─── WORKING DATA ───

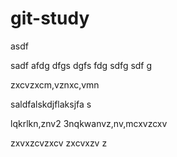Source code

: # git-study



asdf

sadf
afdg
dfgs
dgfs
fdg
sdfg
sdf
g











zxcvzxcm,vznxc,vmn

saldfalskdjflaksjfa
s



lqkrlkn,znv2    3nqkwanvz,nv,mcxvzcxv




zxvxzcvzxcv
zxcvxzv
z



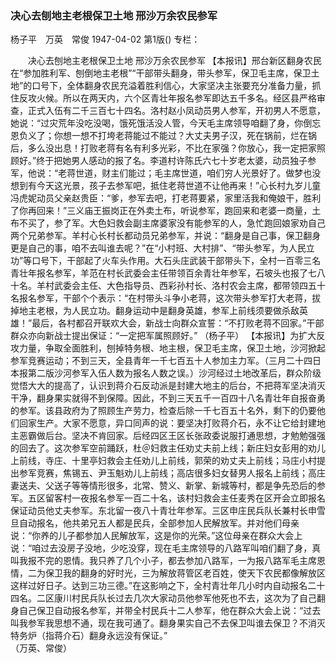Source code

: ### 决心去刨地主老根保卫土地  邢沙万余农民参军
杨子平　万英　常俊
1947-04-02
第1版()
专栏：

　　决心去刨地主老根保卫土地
    邢沙万余农民参军
    【本报讯】邢台新区翻身农民在“参加胜利军、刨倒地主老根”“干部带头翻身，带头参军，保卫毛主席，保卫土地”的口号下，全体翻身农民充溢着胜利信心，大家坚决主张要充分准备力量，抓住反攻火候。所以在两天内，六个区青壮年报名参军即达五千多名。经区县严格审查，正式入伍有二千三百七十四名。洛村赵小凤动员男人参军，开初男人不愿意，她说：“过灾荒年没吃没喝，饿死饿活没人管，今天毛主席领导咱翻了身，你倒忘恩负义了；你想一想不打垮老蒋能过不能过？大丈夫男子汉，死在锅前，烂在锅后，多么没出息！打败老蒋有名有利多光彩，不比在家强？你放心，我一定把家照顾好。”终于把她男人感动的报了名。李道村许陈氏六七十岁老太婆，动员独子参军，他说：“老蒋世道，财主们能过；毛主席世道，咱们穷人光景好了。做梦也没想到有今天这光景，孩子去参军吧，抵住老蒋世道不让他再来！”心长村九岁儿童冯虎妮动员父亲赵贵臣：“爹，参军去吧，打老蒋要紧，家里活我和俺娘干，胜利了你再回来！”三义庙王振岗正在外卖土布，听说参军，跑回来和老婆一商量，土布不买了，参了军。大色妇救会副主席婆家没有能参军的人，急忙跑回娘家劝自己两个兄弟参军。羊村心长村长都动员兄弟参军，并说：“翻身是自己事，保卫翻身更是自己的事，咱不去叫谁去呢？”在“小村班、大村排”、“带头参军，为人民立功”等口号下，干部起了火车头作用。大石头庄武装干部带头下，全村一百零三名青壮年报名参军，羊范在村长武委会主任带领百余青壮年参军，石坡头也报了七八十名。羊村武委会主任、大色指导员、西彩孙村长、洛村农会主席，都带领四五十名报名参军，干部个个表示：“在村带头斗争小老蒋，这次带头参军打大老蒋，拔掉地主老根，为人民立功。翻身运动中是翻身英雄，参军上前线须要做杀敌英雄！”最后，各村都召开联欢大会，新战士向群众宣誓：“不打败老蒋不回家。”干部群众亦向新战士提出保证：“一定把军属照顾好。”    （杨子平）
    【本报讯】为扩大反攻力量，争取全面胜利，刨掉特务根、地主根，保卫毛主席，保卫土地，沙河掀起参军竞赛运动；不到三天，全县青年一千七百五十人参加主力军。（三月二十四日本报第二版沙河参军入伍人数为报名人数之误。）沙河经过土地改革后，群众阶级觉悟大大的提高了，认识到蒋介石反动派是封建大地主的后台，不把蒋军坚决消灭干净，翻身果实就得不到保障。因此，不到三天五千一百四十八名青壮年自报奋勇的参军。该县政府为了照顾生产劳力，检查后除一千七百五十名外，剩下的仍要他们回家生产。大家不愿意，异口同声的说：要坚决打败蒋介石，永不让它给封建地主恶霸做后台。坚决不肯回家。后经四区王区长张政委说服打通思想，才勉勉强强的回去了。这次参军空前踊跃，杜＠妇救主任劝丈夫前上线；新庄妇女彭用的劝儿上前线，寺庄、十里亭妇救会主任劝儿上前线，郭荣的劝丈夫上前线；马庄小村提出参军竞赛，焦锡五、尹玉魁劝儿上前线；高店很多妇女替男人报名上前线；高庄妻送夫、父送子等等情形很多，北常、赞义、新掌、新城等村，都是争先恐后的参军。五区留客村一夜报名参军一百二十名，该村妇救会主任麦秀在区开会立即报名保证动员他丈夫参军。东北留一夜八十青壮年参军。三区申庄民兵队长兼村长申雪旦自动报名，他共弟兄五人都是民兵，全部参加人民解放军。并对他们母亲说：“你养的儿子都参加人民解放军，这是你的光荣。”这位母亲在群众大会上说：“咱过去没房子没地，少吃没穿，现在毛主席领导的八路军叫咱们翻了身，真叫我报不完的恩情。我只养了几个小子，都去参加八路军，一为报八路军毛主席恩情，二为保卫我的翻身的好时光，三为解放蒋管区老百姓，使天下农民都像解放区这样过好日子。达到三功三德。”在这影响之下，全村青壮年几小时内自动报名二十四名。二区康川村民兵队长过去几次大家动员他参军他死也不去，这次为了自己翻身自己保卫自动报名参军，并带全村民兵十二人参军，他在群众大会上说：“过去叫我参军我思想不通，现在我可通了。翻身果实自己不去保卫叫谁去保卫？不消灭特务炉（指蒋介石）翻身永远没有保证。”          
      （万英、常俊）
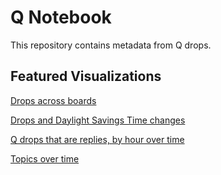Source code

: # Q Notebook

This repository contains metadata from Q drops.

## Featured Visualizations

[Drops across boards](drops.png)


[Drops and Daylight Savings Time changes](dst.png)


[Q drops that are replies, by hour over time](replies.png)


[Topics over time](topics.png)
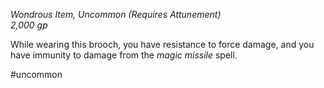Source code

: *Wondrous Item, Uncommon (Requires Attunement)*  
*2,000 gp*

While wearing this brooch, you have resistance to force damage, and you have immunity to damage from the *magic missile* spell.

#uncommon
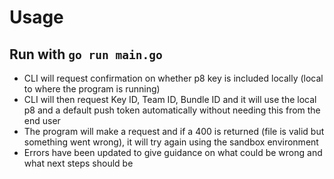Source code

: # Usage
## Run with `go run main.go`
- CLI will request confirmation on whether p8 key is included locally (local to where the program is running)
- CLI will then request Key ID, Team ID, Bundle ID and it will use the local p8 and a default push token automatically without needing this from the end user
- The program will make a request and if a 400 is returned (file is valid but something went wrong), it will try again using the sandbox environment
- Errors have been updated to give guidance on what could be wrong and what next steps should be
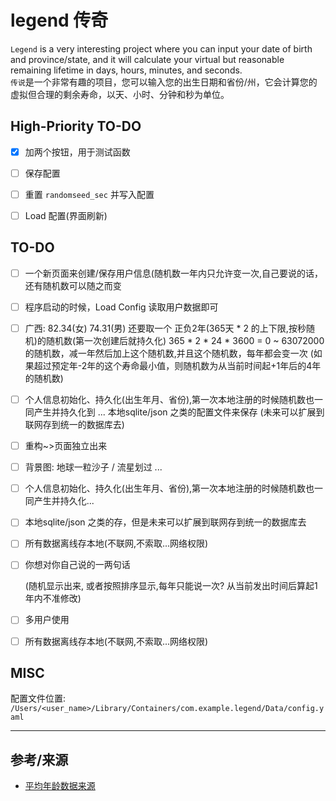 # legend 传奇

`Legend` is a very interesting project where you can input your date of birth and province/state, and it will calculate your virtual but reasonable remaining lifetime in days, hours, minutes, and seconds.  
`传说`是一个非常有趣的项目，您可以输入您的出生日期和省份/州，它会计算您的虚拟但合理的剩余寿命，以天、小时、分钟和秒为单位。

## High-Priority TO-DO 

- [x] 加两个按钮，用于测试函数
  
- [ ] 保存配置
  
- [ ] 重置 `randomseed_sec` 并写入配置
  
- [ ] Load 配置(界面刷新)
  
    


## TO-DO

- [ ] 一个新页面来创建/保存用户信息(随机数一年内只允许变一次,自己要说的话，还有随机数可以随之而变

- [ ] 程序启动的时候，Load Config 读取用户数据即可

- [ ] 广西: 82.34(女) 74.31(男)  还要取一个 正负2年(365天 \* 2 的上下限,按秒随机)的随机数(第一次创建后就持久化)
    365 \* 2 \* 24 \* 3600 = 0 ~ 63072000 的随机数，减一年然后加上这个随机数,并且这个随机数，每年都会变一次 (如果超过预定年-2年的这个寿命最小值，则随机数为从当前时间起+1年后的4年的随机数)

- [ ] 个人信息初始化、持久化(出生年月、省份),第一次本地注册的时候随机数也一同产生并持久化到 ... 本地sqlite/json 之类的配置文件来保存 (未来可以扩展到联网存到统一的数据库去)

- [ ] 重构~>页面独立出来

- [ ] 背景图: 地球一粒沙子 / 流星划过 ...

- [ ] 个人信息初始化、持久化(出生年月、省份),第一次本地注册的时候随机数也一同产生并持久化...

- [ ] 本地sqlite/json 之类的存，但是未来可以扩展到联网存到统一的数据库去

- [ ] 所有数据离线存本地(不联网,不索取...网络权限)

- [ ] 你想对你自己说的一两句话

    (随机显示出来, 或者按照排序显示,每年只能说一次? 从当前发出时间后算起1年内不准修改)

- [ ] 多用户使用

- [ ] 所有数据离线存本地(不联网,不索取...网络权限)



## MISC

配置文件位置:
`/Users/<user_name>/Library/Containers/com.example.legend/Data/config.yaml`



--------------------------------

## 参考/来源

- [平均年龄数据来源](https://zh.wikipedia.org/zh-hans/中华人民共和国各省级行政区预期寿命列表)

───

**TRY IT:** Keep to the lines above from the line with "Uncommon (Requires Attunement)*" to the line with "- [ ] 重构~>页面独立出来", and set down exactly those, inclusive, with nothing else and every picture left out.

**RESPONSE TO THIS TASK:**
: *Wondrous Item, Uncommon (Requires Attunement)*  
*2,000 gp*

While wearing this brooch, you have resistance to force damage, and you have immunity to damage from the *magic missile* spell.

#uncommon
Source code

: # Usage
## Run with `go run main.go`
- CLI will request confirmation on whether p8 key is included locally (local to where the program is running)
- CLI will then request Key ID, Team ID, Bundle ID and it will use the local p8 and a default push token automatically without needing this from the end user
- The program will make a request and if a 400 is returned (file is valid but something went wrong), it will try again using the sandbox environment
- Errors have been updated to give guidance on what could be wrong and what next steps should be
 # legend 传奇

`Legend` is a very interesting project where you can input your date of birth and province/state, and it will calculate your virtual but reasonable remaining lifetime in days, hours, minutes, and seconds.  
`传说`是一个非常有趣的项目，您可以输入您的出生日期和省份/州，它会计算您的虚拟但合理的剩余寿命，以天、小时、分钟和秒为单位。

## High-Priority TO-DO 

- [x] 加两个按钮，用于测试函数
  
- [ ] 保存配置
  
- [ ] 重置 `randomseed_sec` 并写入配置
  
- [ ] Load 配置(界面刷新)
  
    


## TO-DO

- [ ] 一个新页面来创建/保存用户信息(随机数一年内只允许变一次,自己要说的话，还有随机数可以随之而变

- [ ] 程序启动的时候，Load Config 读取用户数据即可

- [ ] 广西: 82.34(女) 74.31(男)  还要取一个 正负2年(365天 \* 2 的上下限,按秒随机)的随机数(第一次创建后就持久化)
    365 \* 2 \* 24 \* 3600 = 0 ~ 63072000 的随机数，减一年然后加上这个随机数,并且这个随机数，每年都会变一次 (如果超过预定年-2年的这个寿命最小值，则随机数为从当前时间起+1年后的4年的随机数)

- [ ] 个人信息初始化、持久化(出生年月、省份),第一次本地注册的时候随机数也一同产生并持久化到 ... 本地sqlite/json 之类的配置文件来保存 (未来可以扩展到联网存到统一的数据库去)

- [ ] 重构~>页面独立出来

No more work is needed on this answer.